NCT number NCT03295383
Other study ID # 2015/208/HP
Secondary ID
Status Recruiting
Phase Phase 3
First received
Last updated
Start date July 11, 2019
Est. completion date November 2, 2023

Study information

Verified date October 2019
Source University Hospital, Rouen
Contact Pascal JOLY, Pr
Phone +3323288
Email pascal.joly@chu-rouen.fr
Is FDA regulated No
Health authority
Study type Interventional

Clinical Trial Summary

Mucous membrane pemphigoid (MMP) describes a group of chronic auto-immune bullous diseases (AIBD) of the basement membrane zone (BMZ), characterized by predominant or exclusive mucosal involvement, including oral, naso-pharyngeal, laryngo-tracheal, genital, oesophageal, anal and ocular mucous membranes. Circulating autoantibodies are directed against various antigens of the BMZ: BP180, laminin 332 and type 7 collagen. MMP is a rare disease with an incidence of 1.8 new cases/million inhabitants/year in France.

Scar formation which is secondary to initial inflammation, is a characteristic feature of MMP, leading to major disability (e.g blindness and oesophageal, anal, vaginal stenosis) and life-threatening situations (e.g. laryngeal stenosis leading to respiratory failure).

Dapsone is the first line treatment of mild/moderate forms of MMP. Dapsone is used both as initial treatment, and as maintenance therapy. However, severe forms of MMP can rapidly worsen leading to blindness, aphagia due to esophageal stenosis, respiratory failure due to tracheal or laryngeal stenosis, and urinary and sexual dysfunctions due to genital involvement. These patients are usually treated using immunosuppressive drugs. Indeed, corticosteroids (CS) are not recommended in MMP.

Cyclophosphamide was considered as the most effective immunosuppressant in severe forms of MMP, before the use of rituximab, an anti-CD20 monoclonal antibody (MAb).

Two series from our group have assessed the advantages and disadvantages of IV pulse and oral administration of cyclophosphamide in MMP. Oral administration seems more rapidly effective with 54% of complete remission (CR) after a median time of 24 weeks (16-52 weeks).

The results of 41 patients with severe types of MMP (including a French series of 20 patients) treated with rituximab have been published. Rate of CR after one and two cycles were 66% and 90%, respectively. Clinical improvement was rapid, since a decrease in disease activity was observed after 4 weeks of treatment in 64% of patients.

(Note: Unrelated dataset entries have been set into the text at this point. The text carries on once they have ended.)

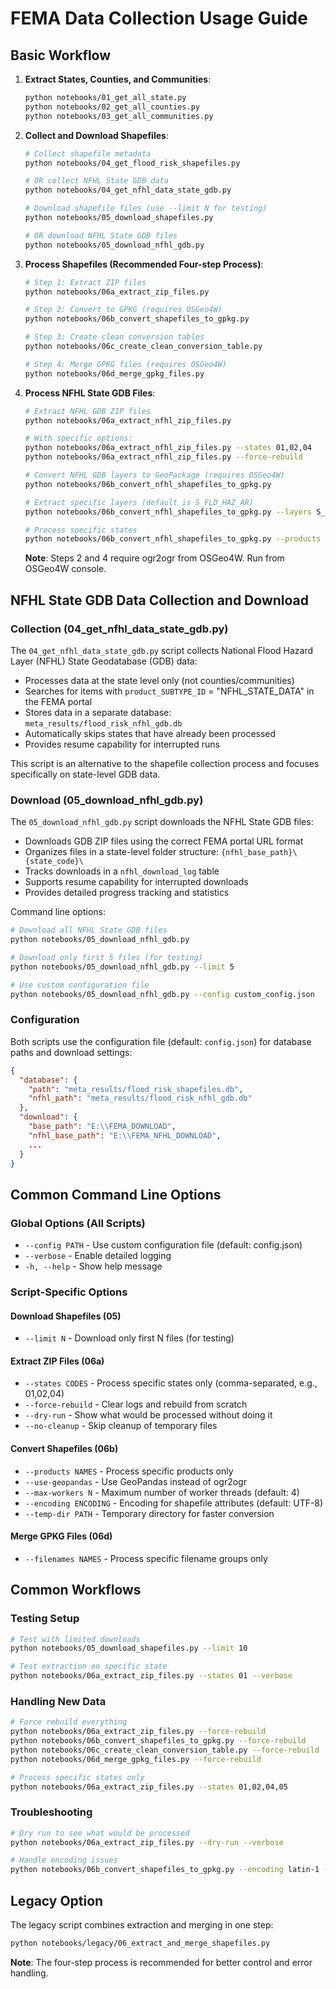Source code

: # FEMA Data Collection Usage Guide

## Basic Workflow

1. **Extract States, Counties, and Communities**:
   ```bash
   python notebooks/01_get_all_state.py
   python notebooks/02_get_all_counties.py
   python notebooks/03_get_all_communities.py
   ```

2. **Collect and Download Shapefiles**:
   ```bash
   # Collect shapefile metadata
   python notebooks/04_get_flood_risk_shapefiles.py
   
   # OR collect NFHL State GDB data
   python notebooks/04_get_nfhl_data_state_gdb.py
   
   # Download shapefile files (use --limit N for testing)
   python notebooks/05_download_shapefiles.py
   
   # OR download NFHL State GDB files
   python notebooks/05_download_nfhl_gdb.py
   ```

3. **Process Shapefiles (Recommended Four-step Process)**:
   ```bash
   # Step 1: Extract ZIP files
   python notebooks/06a_extract_zip_files.py
   
   # Step 2: Convert to GPKG (requires OSGeo4W)
   python notebooks/06b_convert_shapefiles_to_gpkg.py
   
   # Step 3: Create clean conversion tables
   python notebooks/06c_create_clean_conversion_table.py
   
   # Step 4: Merge GPKG files (requires OSGeo4W)
   python notebooks/06d_merge_gpkg_files.py
   ```

4. **Process NFHL State GDB Files**:
   ```bash
   # Extract NFHL GDB ZIP files
   python notebooks/06a_extract_nfhl_zip_files.py
   
   # With specific options:
   python notebooks/06a_extract_nfhl_zip_files.py --states 01,02,04
   python notebooks/06a_extract_nfhl_zip_files.py --force-rebuild
   
   # Convert NFHL GDB layers to GeoPackage (requires OSGeo4W)
   python notebooks/06b_convert_nfhl_shapefiles_to_gpkg.py
   
   # Extract specific layers (default is S_FLD_HAZ_AR)
   python notebooks/06b_convert_nfhl_shapefiles_to_gpkg.py --layers S_FLD_HAZ_AR,S_WTR_AR
   
   # Process specific states
   python notebooks/06b_convert_nfhl_shapefiles_to_gpkg.py --products NFHL_01_20250709,NFHL_02_20250709
   ```

   **Note**: Steps 2 and 4 require ogr2ogr from OSGeo4W. Run from OSGeo4W console.

## NFHL State GDB Data Collection and Download

### Collection (04_get_nfhl_data_state_gdb.py)

The `04_get_nfhl_data_state_gdb.py` script collects National Flood Hazard Layer (NFHL) State Geodatabase (GDB) data:

- Processes data at the state level only (not counties/communities)
- Searches for items with `product_SUBTYPE_ID` = "NFHL_STATE_DATA" in the FEMA portal
- Stores data in a separate database: `meta_results/flood_risk_nfhl_gdb.db`
- Automatically skips states that have already been processed
- Provides resume capability for interrupted runs

This script is an alternative to the shapefile collection process and focuses specifically on state-level GDB data.

### Download (05_download_nfhl_gdb.py)

The `05_download_nfhl_gdb.py` script downloads the NFHL State GDB files:

- Downloads GDB ZIP files using the correct FEMA portal URL format
- Organizes files in a state-level folder structure: `{nfhl_base_path}\{state_code}\`
- Tracks downloads in a `nfhl_download_log` table
- Supports resume capability for interrupted downloads
- Provides detailed progress tracking and statistics

Command line options:
```bash
# Download all NFHL State GDB files
python notebooks/05_download_nfhl_gdb.py

# Download only first 5 files (for testing)
python notebooks/05_download_nfhl_gdb.py --limit 5

# Use custom configuration file
python notebooks/05_download_nfhl_gdb.py --config custom_config.json
```

### Configuration

Both scripts use the configuration file (default: `config.json`) for database paths and download settings:

```json
{
  "database": {
    "path": "meta_results/flood_risk_shapefiles.db",
    "nfhl_path": "meta_results/flood_risk_nfhl_gdb.db"
  },
  "download": {
    "base_path": "E:\\FEMA_DOWNLOAD",
    "nfhl_base_path": "E:\\FEMA_NFHL_DOWNLOAD",
    ...
  }
}
```

## Common Command Line Options

### Global Options (All Scripts)
- `--config PATH` - Use custom configuration file (default: config.json)
- `--verbose` - Enable detailed logging
- `-h, --help` - Show help message

### Script-Specific Options

#### Download Shapefiles (05)
- `--limit N` - Download only first N files (for testing)

#### Extract ZIP Files (06a)
- `--states CODES` - Process specific states only (comma-separated, e.g., 01,02,04)
- `--force-rebuild` - Clear logs and rebuild from scratch
- `--dry-run` - Show what would be processed without doing it
- `--no-cleanup` - Skip cleanup of temporary files

#### Convert Shapefiles (06b)
- `--products NAMES` - Process specific products only
- `--use-geopandas` - Use GeoPandas instead of ogr2ogr
- `--max-workers N` - Maximum number of worker threads (default: 4)
- `--encoding ENCODING` - Encoding for shapefile attributes (default: UTF-8)
- `--temp-dir PATH` - Temporary directory for faster conversion

#### Merge GPKG Files (06d)
- `--filenames NAMES` - Process specific filename groups only

## Common Workflows

### Testing Setup
```bash
# Test with limited downloads
python notebooks/05_download_shapefiles.py --limit 10

# Test extraction on specific state
python notebooks/06a_extract_zip_files.py --states 01 --verbose
```

### Handling New Data
```bash
# Force rebuild everything
python notebooks/06a_extract_zip_files.py --force-rebuild
python notebooks/06b_convert_shapefiles_to_gpkg.py --force-rebuild
python notebooks/06c_create_clean_conversion_table.py --force-rebuild
python notebooks/06d_merge_gpkg_files.py --force-rebuild

# Process specific states only
python notebooks/06a_extract_zip_files.py --states 01,02,04,05
```

### Troubleshooting
```bash
# Dry run to see what would be processed
python notebooks/06a_extract_zip_files.py --dry-run --verbose

# Handle encoding issues
python notebooks/06b_convert_shapefiles_to_gpkg.py --encoding latin-1 --verbose
```

## Legacy Option

The legacy script combines extraction and merging in one step:
```bash
python notebooks/legacy/06_extract_and_merge_shapefiles.py
```

**Note**: The four-step process is recommended for better control and error handling.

Our results and those of the literature suggest that rituximab might be more effective than cyclophosphamide, which has been considered as the gold standard of treatment in severe forms of disease, up to now.


Recruitment information / eligibility

Status Recruiting
Enrollment 130
Est. completion date November 2, 2023
Est. primary completion date November 2, 2022
Accepts healthy volunteers No
Gender All
Age group 18 Years to 80 Years
Eligibility Inclusion Criteria:

1. Male or female patients aged =18 years old and = 80 years old with a newly diagnosed or previously diagnosed severe MMP diagnosed according to the International MMP Consensus (Chan 2002) on the following criteria:

Clinical features: Blisters or erosions predominantly affecting any or all mucous membranes (oral, nasal, pharyngeal, laryngeal, anal, genital, or esophageal,) with or without clinically observable scarring. Ocular involvement includes conjunctival inflammation, shortening of fornices, symblepharon, ankyloblepharon, entropion, trichiasis and corneal neovascularisation.

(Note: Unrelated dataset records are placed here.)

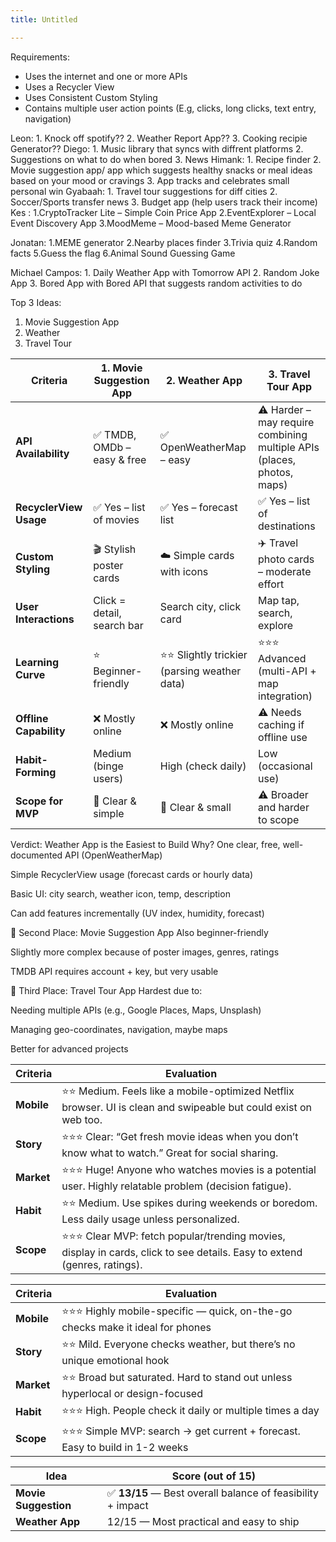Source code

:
 ```yaml
---
title: Untitled

---
```


Requirements:
- Uses the internet and one or more APIs
- Uses a Recycler View
- Uses Consistent Custom Styling
- Contains multiple user action points (E.g, clicks, long clicks, text entry, navigation)

Leon:
    1. Knock off spotify??
    2. Weather Report App??
    3. Cooking recipie Generator??
Diego:
    1. Music library that syncs with diffrent platforms
    2. Suggestions on what to do when bored
    3. News
Himank:
    1. Recipe finder 
    2. Movie suggestion app/ app which suggests healthy snacks or meal ideas based on your mood or cravings
    3. App tracks and celebrates small personal win
Gyabaah:
    1. Travel tour suggestions for diff cities
    2. Soccer/Sports transfer news
    3. Budget app (help users track their income)
Kes :
    1.CryptoTracker Lite – Simple Coin Price App
    2.EventExplorer – Local Event Discovery App
    3.MoodMeme – Mood-based Meme Generator
    
Jonatan:
    1.MEME generator
    2.Nearby places finder
    3.Trivia quiz 
    4.Random facts
    5.Guess the flag 
    6.Animal Sound Guessing Game
    
    
Michael Campos:
    1. Daily Weather App with Tomorrow API
    2. Random Joke App
    3. Bored App with Bored API that suggests random activities to do
    

Top 3 Ideas:
1. Movie Suggestion App
2. Weather
3. Travel Tour

| **Criteria**           | **1. Movie Suggestion App** | **2. Weather App**                          | **3. Travel Tour App**                                                 |
| ---------------------- | --------------------------- | ------------------------------------------- | ---------------------------------------------------------------------- |
| **API Availability**   | ✅ TMDB, OMDb – easy & free  | ✅ OpenWeatherMap – easy                     | ⚠️ Harder – may require combining multiple APIs (places, photos, maps) |
| **RecyclerView Usage** | ✅ Yes – list of movies      | ✅ Yes – forecast list                       | ✅ Yes – list of destinations                                           |
| **Custom Styling**     | 🎬 Stylish poster cards     | ☁️ Simple cards with icons                  | ✈️ Travel photo cards – moderate effort                                |
| **User Interactions**  | Click = detail, search bar  | Search city, click card                     | Map tap, search, explore                                               |
| **Learning Curve**     | ⭐ Beginner-friendly         | ⭐⭐ Slightly trickier (parsing weather data) | ⭐⭐⭐ Advanced (multi-API + map integration)                             |
| **Offline Capability** | ❌ Mostly online             | ❌ Mostly online                             | ⚠️ Needs caching if offline use                                        |
| **Habit-Forming**      | Medium (binge users)        | High (check daily)                          | Low (occasional use)                                                   |
| **Scope for MVP**      | 🎯 Clear & simple           | 🎯 Clear & small                            | ⚠️ Broader and harder to scope                                         |


Verdict: Weather App is the Easiest to Build
Why?
One clear, free, well-documented API (OpenWeatherMap)

Simple RecyclerView usage (forecast cards or hourly data)

Basic UI: city search, weather icon, temp, description

Can add features incrementally (UV index, humidity, forecast)

🥈 Second Place: Movie Suggestion App
Also beginner-friendly

Slightly more complex because of poster images, genres, ratings

TMDB API requires account + key, but very usable

🥉 Third Place: Travel Tour App
Hardest due to:

Needing multiple APIs (e.g., Google Places, Maps, Unsplash)

Managing geo-coordinates, navigation, maybe maps

Better for advanced projects


| **Criteria** | **Evaluation**                                                                                                          |
| ------------ | ----------------------------------------------------------------------------------------------------------------------- |
| **Mobile**   | ⭐⭐ Medium. Feels like a mobile-optimized Netflix browser. UI is clean and swipeable but could exist on web too.         |
| **Story**    | ⭐⭐⭐ Clear: “Get fresh movie ideas when you don’t know what to watch.” Great for social sharing.                         |
| **Market**   | ⭐⭐⭐ Huge! Anyone who watches movies is a potential user. Highly relatable problem (decision fatigue).                   |
| **Habit**    | ⭐⭐ Medium. Use spikes during weekends or boredom. Less daily usage unless personalized.                                 |
| **Scope**    | ⭐⭐⭐ Clear MVP: fetch popular/trending movies, display in cards, click to see details. Easy to extend (genres, ratings). |


| **Criteria** | **Evaluation**                                                                |
| ------------ | ----------------------------------------------------------------------------- |
| **Mobile**   | ⭐⭐⭐ Highly mobile-specific — quick, on-the-go checks make it ideal for phones |
| **Story**    | ⭐⭐ Mild. Everyone checks weather, but there’s no unique emotional hook        |
| **Market**   | ⭐⭐ Broad but saturated. Hard to stand out unless hyperlocal or design-focused |
| **Habit**    | ⭐⭐⭐ High. People check it daily or multiple times a day                       |
| **Scope**    | ⭐⭐⭐ Simple MVP: search → get current + forecast. Easy to build in 1-2 weeks   |


| Idea                 | Score (out of 15)                                          |
| -------------------- | ---------------------------------------------------------- |
| **Movie Suggestion** | ✅ **13/15** — Best overall balance of feasibility + impact |
| **Weather App**      | 12/15 — Most practical and easy to ship                    |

Patients with skin involvement must not have more than 2 out of the 4 clinical criteria for bullous pemphigoid (BP) proposed by the French group (Vaillant L et al,1998; Joly P et al. 2004) Direct Immunofluorescence (DIF): Linear deposits of IgG, IgA and/or C3 on the BMZ by DIF of patient's skin or mucous membrane Histology: Sub epithelial blister with or without significant leukocyte infiltrate by standard histology of skin or mucosal lesions, when the skin or mucosal biopsy is possible and appropriate.

2. MMP is defined as "severe" in patients with:

Sight-threatening ocular disease, and/or Potentially life-threatening laryngeal, tracheal or oesophageal stenosis, and/or Involvement of a mucosal site where there is a risk of scarring stenosis (larynx, trachea, esophagus, anus, foreskin, vagina…) and/or More than one mucosal site involved and/or Mucosal involvement (including exclusive but severe oral involvement defined as an oral MMP DAI score > 10), and/or Skin involvement, which have not achieved control of disease activity despite a one month treatment with dapsone at the maximum dose tolerated or for patients with sight-threatening ocular disease, and/or potentially life-threatening laryngeal, tracheal or oesophageal stenosis, without previous treatment by dapsone

3. Patient having read and understood the information letter and signed the Informed Consent Form

4. Patient with updated vaccinations. It is recommended that a patient's vaccination record and the need for immunization prior to study entry be carefully investigated.

5. For women who are not postmenopausal (=12 months of non-therapy-induced amenorrhoea) or surgically sterile (absence of ovaries and/or uterus) and who do not plan on having children anymore: agreement to remain abstinent or use two adequate methods of contraception, including at least one method with a failure rate of <1% per year, during the treatment period and for at least 12 months after the last dose of study treatment.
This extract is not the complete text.